Lorsque le poète poétise, que le peintre peint, que le compositeur compose, que le sculpteur sculpte, si le geste créatif relève d’une abstraction scolastique raisonnée, l’œuvre qui en résultera sera peut-être admirée par certains pédants pour répondre aux canons académiques, mais elle aura bien peu de chances d’être transcendante en tant qu’œuvre d’art et, à ce titre, n’aura guère la vocation de phare pour l’humanité.
Moteur des créateurs – dont le carburant serait constitué des émotions – l’intuition est ce quelque chose d’indéfinissable qui permet à un être pensant d’agir sensément hormis l’intervention de la pensée. Elle est quintessence du savoir, libre encore de l’emprise d’une raison raisonnante.
En permettant à l’intuition de commander nos actes et à nos émotions de les inspirer, nous accédons à l’illumination du prophète et du chaman, car nous sommes alors en harmonie avec l’énergie divine et celle de la Terre Mère ; point n’est besoin d’expliquer une perfection cosmique : nous somme dans le domaine de l’intrinsèquement juste.
La stricte application de cette règle d’or a permis de voir le jour aux courants artistiques révolutionnaires du vingtième siècle naissant : dadaïsme, modernisme, surréalisme, impressionnisme… et même l’art brut, sont autant de louanges à la divine intuition, mère de tous les arts, musique, danse, peinture, sculpture, architecture… et poésie.
À l’inverse, le Bauhaus est un exemple de débauche rationnalisante où le discours théorique a précédé l’acte créateur dans une intuition bridée par la rhétorique ; des schémas directeurs ont suscité une multitude d’expérimentations abstraites dans des domaines très divers, aboutissant, la plupart du temps, à se perdre en futiles considérations dans des arts appliqués, décoratifs et utilitaires. De ce courant, la postérité ne retiendra que les avancées dans l’épurement de l’architecture. Rien d’étonnant à cela : nous demeurons ici dans l’univers du construit.
L’intuition se nourrit d’expérience, de savoir ancestral, de mémoire génétique. Elle est libre de négociation, d’hésitation, de tergiversation morbides. Lorsque l’intuition s’est exprimée hors de toute contrainte, alors la pensée réflexive peut à son tour intervenir opportunément : le discours analytique aura place légitime pour justifier devant un spectateur critique le bien fondé et la justesse du geste accompli dans le déracinement, la solitude et le silence.

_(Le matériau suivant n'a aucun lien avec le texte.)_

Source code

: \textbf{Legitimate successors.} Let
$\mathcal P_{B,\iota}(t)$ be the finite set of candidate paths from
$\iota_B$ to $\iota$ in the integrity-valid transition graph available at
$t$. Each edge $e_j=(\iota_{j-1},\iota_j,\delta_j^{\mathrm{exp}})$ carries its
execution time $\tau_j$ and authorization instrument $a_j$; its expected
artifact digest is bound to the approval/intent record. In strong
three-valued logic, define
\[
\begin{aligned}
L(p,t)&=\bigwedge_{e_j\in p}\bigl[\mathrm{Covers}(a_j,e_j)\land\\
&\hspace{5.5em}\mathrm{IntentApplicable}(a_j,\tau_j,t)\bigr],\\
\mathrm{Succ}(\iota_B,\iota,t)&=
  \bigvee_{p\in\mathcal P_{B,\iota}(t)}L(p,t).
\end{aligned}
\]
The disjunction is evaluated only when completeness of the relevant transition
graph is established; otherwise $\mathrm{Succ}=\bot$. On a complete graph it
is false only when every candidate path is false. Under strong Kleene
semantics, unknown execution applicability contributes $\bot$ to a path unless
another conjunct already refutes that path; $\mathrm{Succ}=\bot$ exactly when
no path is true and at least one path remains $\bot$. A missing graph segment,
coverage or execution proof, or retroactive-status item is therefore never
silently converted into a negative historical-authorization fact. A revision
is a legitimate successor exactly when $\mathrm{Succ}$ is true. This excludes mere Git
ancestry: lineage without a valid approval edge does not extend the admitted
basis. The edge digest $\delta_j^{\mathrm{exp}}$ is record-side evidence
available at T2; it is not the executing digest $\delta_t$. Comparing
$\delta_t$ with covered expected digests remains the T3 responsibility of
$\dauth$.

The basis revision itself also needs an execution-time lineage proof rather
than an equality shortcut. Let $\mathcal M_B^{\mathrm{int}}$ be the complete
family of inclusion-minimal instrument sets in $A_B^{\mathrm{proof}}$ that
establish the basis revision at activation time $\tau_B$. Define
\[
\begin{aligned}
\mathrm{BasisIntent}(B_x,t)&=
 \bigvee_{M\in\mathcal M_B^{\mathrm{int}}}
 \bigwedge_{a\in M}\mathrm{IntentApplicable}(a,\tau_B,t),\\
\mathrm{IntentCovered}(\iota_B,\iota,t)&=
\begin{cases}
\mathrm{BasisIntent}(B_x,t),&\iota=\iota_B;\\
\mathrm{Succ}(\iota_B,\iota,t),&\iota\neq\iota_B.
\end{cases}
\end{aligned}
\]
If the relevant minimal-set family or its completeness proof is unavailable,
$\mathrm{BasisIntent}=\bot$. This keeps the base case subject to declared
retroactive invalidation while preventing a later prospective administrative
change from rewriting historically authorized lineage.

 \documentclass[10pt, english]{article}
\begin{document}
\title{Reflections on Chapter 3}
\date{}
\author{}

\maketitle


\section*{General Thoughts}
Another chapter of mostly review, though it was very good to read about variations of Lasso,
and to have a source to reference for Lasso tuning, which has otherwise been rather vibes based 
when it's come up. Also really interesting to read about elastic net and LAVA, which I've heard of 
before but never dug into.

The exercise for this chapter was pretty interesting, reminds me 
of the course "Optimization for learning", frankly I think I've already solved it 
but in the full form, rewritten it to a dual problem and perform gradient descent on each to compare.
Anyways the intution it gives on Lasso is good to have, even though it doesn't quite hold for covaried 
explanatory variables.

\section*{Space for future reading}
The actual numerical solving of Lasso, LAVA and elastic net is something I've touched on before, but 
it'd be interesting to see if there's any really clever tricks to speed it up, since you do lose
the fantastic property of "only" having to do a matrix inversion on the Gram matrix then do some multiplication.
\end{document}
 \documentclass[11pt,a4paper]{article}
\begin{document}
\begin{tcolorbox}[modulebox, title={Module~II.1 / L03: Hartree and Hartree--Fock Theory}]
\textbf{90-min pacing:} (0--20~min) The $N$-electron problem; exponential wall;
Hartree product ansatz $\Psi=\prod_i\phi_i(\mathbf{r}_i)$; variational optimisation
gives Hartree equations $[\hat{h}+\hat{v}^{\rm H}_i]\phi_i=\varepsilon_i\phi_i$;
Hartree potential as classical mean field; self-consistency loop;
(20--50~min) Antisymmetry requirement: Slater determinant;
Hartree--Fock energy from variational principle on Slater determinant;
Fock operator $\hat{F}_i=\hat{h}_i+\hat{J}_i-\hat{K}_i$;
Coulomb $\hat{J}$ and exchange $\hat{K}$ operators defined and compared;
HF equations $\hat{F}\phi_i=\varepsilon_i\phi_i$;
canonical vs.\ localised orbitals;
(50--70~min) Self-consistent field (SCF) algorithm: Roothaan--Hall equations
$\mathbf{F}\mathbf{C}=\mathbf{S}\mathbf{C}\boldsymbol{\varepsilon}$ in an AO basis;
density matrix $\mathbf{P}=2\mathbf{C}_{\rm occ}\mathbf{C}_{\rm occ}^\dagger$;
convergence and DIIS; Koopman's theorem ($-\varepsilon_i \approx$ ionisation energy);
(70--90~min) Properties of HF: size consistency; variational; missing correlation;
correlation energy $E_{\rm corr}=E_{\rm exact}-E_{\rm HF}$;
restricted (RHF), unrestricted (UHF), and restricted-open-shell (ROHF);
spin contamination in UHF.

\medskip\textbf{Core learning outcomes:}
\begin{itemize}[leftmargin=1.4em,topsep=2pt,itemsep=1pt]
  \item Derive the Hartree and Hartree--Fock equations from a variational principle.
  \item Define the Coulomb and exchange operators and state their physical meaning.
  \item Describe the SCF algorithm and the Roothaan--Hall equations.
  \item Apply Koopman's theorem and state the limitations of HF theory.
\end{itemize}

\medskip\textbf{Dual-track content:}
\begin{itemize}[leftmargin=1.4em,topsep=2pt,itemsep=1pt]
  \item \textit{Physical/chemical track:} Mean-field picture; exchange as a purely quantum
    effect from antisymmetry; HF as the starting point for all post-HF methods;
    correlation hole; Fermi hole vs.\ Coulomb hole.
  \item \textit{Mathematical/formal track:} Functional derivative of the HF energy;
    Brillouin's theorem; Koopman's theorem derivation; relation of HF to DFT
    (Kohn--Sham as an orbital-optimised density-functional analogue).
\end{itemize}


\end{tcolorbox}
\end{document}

Il revient donc au créateur de cultiver cette indépendance d’esprit, cette liberté, cette pureté indispensables à la réceptivité de l’illumination, mais aussi d’affiner sa sensibilité, son écoute intérieure, sa perception intuitive des vérités cachées du monde : l’accès au royaume des cieux ne sera concédé qu’à ceux qui auront gardé intacts leur cœur et leur regard d’enfant.